Frequently Asked Questions
1) How do I decide between SIP and Lumpsum?
SIP spreads investments over time and averages costs; lumpsum is suitable when you have sizeable surplus and appropriate market outlook and horizon.
2) What returns should I expect from mutual funds?
Returns are market-linked and not guaranteed. Choose funds based on goals, horizon, and risk profile.
3) What is the ideal health insurance sum insured for a family?
Depends on city and hospital costs; consider at least ₹10–20 lakh for a family of four in Tier-1/2 cities.
4) Term plan vs. savings plan?
Term plan protects income at low cost; savings/guaranteed plans help build goal-linked corpus with defined benefits.
5) Can I increase/decrease my SIP?
Yes.

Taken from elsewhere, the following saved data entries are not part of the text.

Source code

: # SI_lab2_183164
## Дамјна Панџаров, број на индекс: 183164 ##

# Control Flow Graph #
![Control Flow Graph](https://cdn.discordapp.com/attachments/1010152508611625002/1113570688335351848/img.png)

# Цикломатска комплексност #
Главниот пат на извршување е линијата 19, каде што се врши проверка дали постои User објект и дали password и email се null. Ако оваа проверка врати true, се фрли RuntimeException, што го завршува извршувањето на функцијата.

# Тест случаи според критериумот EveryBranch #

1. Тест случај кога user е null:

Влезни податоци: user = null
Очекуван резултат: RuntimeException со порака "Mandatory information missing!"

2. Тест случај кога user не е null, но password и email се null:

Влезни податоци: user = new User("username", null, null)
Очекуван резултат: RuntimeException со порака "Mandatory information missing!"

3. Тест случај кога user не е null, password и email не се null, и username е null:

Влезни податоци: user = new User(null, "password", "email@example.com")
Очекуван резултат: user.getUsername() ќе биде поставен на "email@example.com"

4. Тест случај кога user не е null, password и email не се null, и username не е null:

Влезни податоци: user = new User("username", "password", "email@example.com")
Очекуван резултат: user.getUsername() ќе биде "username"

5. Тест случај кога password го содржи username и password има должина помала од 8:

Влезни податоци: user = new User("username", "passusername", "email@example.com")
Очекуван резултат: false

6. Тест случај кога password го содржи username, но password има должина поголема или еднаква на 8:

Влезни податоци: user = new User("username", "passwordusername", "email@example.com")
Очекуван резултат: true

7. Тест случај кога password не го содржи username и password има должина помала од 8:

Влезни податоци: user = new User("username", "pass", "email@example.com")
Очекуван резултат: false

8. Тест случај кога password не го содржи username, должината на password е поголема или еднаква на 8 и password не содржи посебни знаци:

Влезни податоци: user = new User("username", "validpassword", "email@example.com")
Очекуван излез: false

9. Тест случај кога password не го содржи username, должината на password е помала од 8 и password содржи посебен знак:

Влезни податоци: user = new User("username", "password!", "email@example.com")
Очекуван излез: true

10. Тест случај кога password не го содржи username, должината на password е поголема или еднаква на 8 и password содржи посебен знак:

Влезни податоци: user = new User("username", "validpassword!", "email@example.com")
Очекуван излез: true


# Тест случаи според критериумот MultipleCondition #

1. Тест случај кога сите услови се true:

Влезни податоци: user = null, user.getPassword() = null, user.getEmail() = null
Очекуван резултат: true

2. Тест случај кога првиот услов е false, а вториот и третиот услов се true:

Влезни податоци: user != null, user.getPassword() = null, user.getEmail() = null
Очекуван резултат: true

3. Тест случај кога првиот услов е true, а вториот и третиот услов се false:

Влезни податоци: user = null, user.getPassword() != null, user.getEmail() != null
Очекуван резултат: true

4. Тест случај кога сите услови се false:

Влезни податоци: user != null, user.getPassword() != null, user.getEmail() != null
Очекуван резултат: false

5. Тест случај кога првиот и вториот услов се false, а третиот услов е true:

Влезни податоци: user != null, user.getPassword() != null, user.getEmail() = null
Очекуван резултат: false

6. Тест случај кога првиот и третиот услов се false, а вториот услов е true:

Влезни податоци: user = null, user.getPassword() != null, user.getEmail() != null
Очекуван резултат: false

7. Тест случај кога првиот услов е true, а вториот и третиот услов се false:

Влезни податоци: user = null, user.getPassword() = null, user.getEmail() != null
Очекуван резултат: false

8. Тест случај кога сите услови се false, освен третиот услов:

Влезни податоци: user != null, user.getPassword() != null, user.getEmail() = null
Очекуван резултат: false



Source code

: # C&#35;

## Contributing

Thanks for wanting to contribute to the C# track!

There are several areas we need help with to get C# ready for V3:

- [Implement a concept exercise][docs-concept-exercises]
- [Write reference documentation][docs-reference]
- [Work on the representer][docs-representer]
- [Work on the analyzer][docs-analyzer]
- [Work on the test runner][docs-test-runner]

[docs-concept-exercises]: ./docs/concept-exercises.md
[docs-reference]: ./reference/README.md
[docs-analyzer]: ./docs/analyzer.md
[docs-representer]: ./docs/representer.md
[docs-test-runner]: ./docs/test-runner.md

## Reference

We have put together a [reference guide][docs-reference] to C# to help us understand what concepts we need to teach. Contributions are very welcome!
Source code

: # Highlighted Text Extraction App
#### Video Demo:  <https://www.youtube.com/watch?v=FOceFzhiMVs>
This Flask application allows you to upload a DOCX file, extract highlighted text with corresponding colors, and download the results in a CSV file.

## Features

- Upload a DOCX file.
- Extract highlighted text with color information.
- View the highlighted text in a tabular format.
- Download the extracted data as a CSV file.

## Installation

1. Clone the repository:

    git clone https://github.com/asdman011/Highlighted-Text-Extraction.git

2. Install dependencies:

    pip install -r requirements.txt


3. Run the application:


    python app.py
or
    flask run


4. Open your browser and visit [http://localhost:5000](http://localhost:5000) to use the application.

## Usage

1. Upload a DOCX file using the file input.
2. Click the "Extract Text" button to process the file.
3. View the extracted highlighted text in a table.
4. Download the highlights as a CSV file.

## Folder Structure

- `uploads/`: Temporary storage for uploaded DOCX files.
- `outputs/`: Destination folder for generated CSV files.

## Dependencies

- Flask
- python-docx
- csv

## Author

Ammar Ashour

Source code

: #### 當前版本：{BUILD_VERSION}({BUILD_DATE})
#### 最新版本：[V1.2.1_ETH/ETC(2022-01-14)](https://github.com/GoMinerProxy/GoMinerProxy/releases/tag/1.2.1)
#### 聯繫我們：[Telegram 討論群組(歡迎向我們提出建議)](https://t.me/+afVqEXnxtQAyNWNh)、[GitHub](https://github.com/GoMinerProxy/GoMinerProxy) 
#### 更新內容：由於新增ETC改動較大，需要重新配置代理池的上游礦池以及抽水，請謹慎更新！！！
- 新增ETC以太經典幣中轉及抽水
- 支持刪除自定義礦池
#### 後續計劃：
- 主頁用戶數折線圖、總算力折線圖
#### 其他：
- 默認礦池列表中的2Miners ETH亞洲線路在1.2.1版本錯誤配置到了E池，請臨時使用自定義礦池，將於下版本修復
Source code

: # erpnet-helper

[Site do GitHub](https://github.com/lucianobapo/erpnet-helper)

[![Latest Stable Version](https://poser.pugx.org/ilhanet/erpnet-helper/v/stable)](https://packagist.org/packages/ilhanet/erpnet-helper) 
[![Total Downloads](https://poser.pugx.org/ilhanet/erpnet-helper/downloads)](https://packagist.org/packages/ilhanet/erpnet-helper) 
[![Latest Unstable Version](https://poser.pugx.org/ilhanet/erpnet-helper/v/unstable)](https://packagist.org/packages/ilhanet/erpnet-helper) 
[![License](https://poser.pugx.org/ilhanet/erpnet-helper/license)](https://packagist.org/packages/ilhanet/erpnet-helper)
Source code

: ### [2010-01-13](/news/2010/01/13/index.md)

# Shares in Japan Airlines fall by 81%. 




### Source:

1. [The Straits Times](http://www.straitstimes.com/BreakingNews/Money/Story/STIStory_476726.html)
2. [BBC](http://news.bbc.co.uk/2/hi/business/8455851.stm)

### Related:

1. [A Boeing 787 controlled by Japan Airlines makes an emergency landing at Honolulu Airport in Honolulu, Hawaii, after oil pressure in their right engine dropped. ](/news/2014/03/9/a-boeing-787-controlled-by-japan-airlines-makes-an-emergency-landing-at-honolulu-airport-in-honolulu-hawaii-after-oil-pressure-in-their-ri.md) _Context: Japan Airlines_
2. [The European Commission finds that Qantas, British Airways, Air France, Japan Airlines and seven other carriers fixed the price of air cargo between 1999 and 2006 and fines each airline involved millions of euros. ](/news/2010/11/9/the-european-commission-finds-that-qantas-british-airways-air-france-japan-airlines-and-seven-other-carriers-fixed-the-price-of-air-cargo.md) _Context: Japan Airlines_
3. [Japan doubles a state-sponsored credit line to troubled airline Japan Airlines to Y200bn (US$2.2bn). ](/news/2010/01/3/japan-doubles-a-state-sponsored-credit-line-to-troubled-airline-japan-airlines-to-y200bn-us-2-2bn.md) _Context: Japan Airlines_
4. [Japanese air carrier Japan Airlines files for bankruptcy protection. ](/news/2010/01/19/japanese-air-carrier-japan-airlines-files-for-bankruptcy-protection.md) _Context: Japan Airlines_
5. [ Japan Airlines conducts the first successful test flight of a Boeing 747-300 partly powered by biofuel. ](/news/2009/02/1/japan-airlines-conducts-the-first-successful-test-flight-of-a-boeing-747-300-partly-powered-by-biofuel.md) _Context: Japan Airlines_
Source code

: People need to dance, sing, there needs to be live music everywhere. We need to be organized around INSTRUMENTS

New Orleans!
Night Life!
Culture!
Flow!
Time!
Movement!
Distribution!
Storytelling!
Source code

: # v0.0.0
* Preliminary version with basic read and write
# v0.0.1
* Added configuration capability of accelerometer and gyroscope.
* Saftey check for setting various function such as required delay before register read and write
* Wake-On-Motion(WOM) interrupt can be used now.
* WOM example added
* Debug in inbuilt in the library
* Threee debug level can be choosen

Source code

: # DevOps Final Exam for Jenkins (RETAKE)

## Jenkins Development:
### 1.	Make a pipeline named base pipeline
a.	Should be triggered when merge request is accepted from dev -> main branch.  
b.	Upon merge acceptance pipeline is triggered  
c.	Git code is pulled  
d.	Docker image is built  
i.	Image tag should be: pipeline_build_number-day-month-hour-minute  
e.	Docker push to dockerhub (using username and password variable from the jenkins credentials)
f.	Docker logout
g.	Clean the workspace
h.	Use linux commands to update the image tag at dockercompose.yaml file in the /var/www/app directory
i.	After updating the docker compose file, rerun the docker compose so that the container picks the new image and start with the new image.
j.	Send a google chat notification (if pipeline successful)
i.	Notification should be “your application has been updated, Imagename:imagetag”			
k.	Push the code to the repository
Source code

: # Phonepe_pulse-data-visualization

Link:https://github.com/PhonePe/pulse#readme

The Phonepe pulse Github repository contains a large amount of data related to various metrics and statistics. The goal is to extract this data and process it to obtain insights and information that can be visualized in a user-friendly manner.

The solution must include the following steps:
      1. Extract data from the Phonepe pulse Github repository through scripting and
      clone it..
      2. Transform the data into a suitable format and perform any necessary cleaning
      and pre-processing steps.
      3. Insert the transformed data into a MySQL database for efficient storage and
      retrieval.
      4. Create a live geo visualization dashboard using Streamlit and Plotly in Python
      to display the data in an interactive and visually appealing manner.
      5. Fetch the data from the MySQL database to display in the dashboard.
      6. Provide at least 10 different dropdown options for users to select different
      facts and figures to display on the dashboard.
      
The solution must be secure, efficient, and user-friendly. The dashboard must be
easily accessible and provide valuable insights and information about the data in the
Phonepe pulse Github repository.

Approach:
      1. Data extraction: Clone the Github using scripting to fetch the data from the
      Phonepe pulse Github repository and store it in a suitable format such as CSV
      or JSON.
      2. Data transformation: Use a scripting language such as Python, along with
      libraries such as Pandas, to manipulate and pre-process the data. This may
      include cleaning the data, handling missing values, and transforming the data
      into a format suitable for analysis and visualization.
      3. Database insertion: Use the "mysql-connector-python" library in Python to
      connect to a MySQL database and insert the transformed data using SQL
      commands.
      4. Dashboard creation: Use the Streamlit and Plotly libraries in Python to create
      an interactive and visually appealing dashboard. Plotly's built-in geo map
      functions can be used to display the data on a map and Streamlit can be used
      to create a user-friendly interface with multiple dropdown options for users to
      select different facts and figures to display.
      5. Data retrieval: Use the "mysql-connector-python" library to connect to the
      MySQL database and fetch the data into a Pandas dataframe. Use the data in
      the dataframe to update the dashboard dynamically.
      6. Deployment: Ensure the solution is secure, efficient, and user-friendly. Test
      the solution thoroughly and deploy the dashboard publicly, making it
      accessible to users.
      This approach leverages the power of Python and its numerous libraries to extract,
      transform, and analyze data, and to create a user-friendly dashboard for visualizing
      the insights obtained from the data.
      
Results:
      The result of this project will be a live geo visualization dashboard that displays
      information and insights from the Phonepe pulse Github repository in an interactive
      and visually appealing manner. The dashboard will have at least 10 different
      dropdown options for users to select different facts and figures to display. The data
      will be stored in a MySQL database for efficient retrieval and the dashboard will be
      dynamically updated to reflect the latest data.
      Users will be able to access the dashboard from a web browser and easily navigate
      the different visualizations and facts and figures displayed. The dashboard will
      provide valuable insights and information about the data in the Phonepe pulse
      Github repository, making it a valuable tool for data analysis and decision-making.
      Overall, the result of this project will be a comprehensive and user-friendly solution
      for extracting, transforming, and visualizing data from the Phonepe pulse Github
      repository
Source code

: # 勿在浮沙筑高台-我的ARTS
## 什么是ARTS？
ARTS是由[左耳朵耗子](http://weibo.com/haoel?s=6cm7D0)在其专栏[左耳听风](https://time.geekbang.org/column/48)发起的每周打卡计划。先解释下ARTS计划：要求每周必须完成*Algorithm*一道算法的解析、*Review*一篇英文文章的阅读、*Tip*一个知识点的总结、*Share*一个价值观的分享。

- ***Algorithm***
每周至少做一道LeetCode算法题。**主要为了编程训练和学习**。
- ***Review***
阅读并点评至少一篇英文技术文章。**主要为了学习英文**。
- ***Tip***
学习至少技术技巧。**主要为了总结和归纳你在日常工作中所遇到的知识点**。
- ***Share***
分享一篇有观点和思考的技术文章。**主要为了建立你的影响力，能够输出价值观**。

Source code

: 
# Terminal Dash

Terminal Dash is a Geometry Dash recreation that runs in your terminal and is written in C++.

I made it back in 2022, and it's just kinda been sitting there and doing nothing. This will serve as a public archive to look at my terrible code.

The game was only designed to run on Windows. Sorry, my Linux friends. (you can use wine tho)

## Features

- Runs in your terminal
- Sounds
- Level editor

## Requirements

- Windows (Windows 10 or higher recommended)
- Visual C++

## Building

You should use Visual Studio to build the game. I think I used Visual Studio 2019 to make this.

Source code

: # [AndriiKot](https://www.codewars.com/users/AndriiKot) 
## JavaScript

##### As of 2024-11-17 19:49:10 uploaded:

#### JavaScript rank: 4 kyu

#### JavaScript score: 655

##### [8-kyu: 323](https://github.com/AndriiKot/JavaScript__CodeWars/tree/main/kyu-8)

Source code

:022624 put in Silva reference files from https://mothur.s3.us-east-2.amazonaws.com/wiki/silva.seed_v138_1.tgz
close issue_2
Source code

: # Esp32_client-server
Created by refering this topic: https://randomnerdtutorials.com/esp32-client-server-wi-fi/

You can modify SIP amounts or top-up periodically as per fund rules.
6) How are PMS & AIF different from mutual funds?
PMS/AIFs are for higher-ticket investors, with bespoke or alternative strategies and eligibility norms.
7) What documents are needed for claim filing?
Policy copy, KYC, bank details, and claim-specific documents (e.g., hospital discharge summary, FIR, etc.).
8) Are FDs and Bonds safer than equity funds?
They carry lower market volatility but include interest-rate/credit risk. Use them to balance your portfolio.
9) What tax benefits are available?
Section 80C (ELSS/Insurance), 80D (Health Insurance), and NPS deductions under 80CCD(1B) as applicable.
10) How often do you review portfolios?
Typically every 6–12 months, or when your goals/life events change.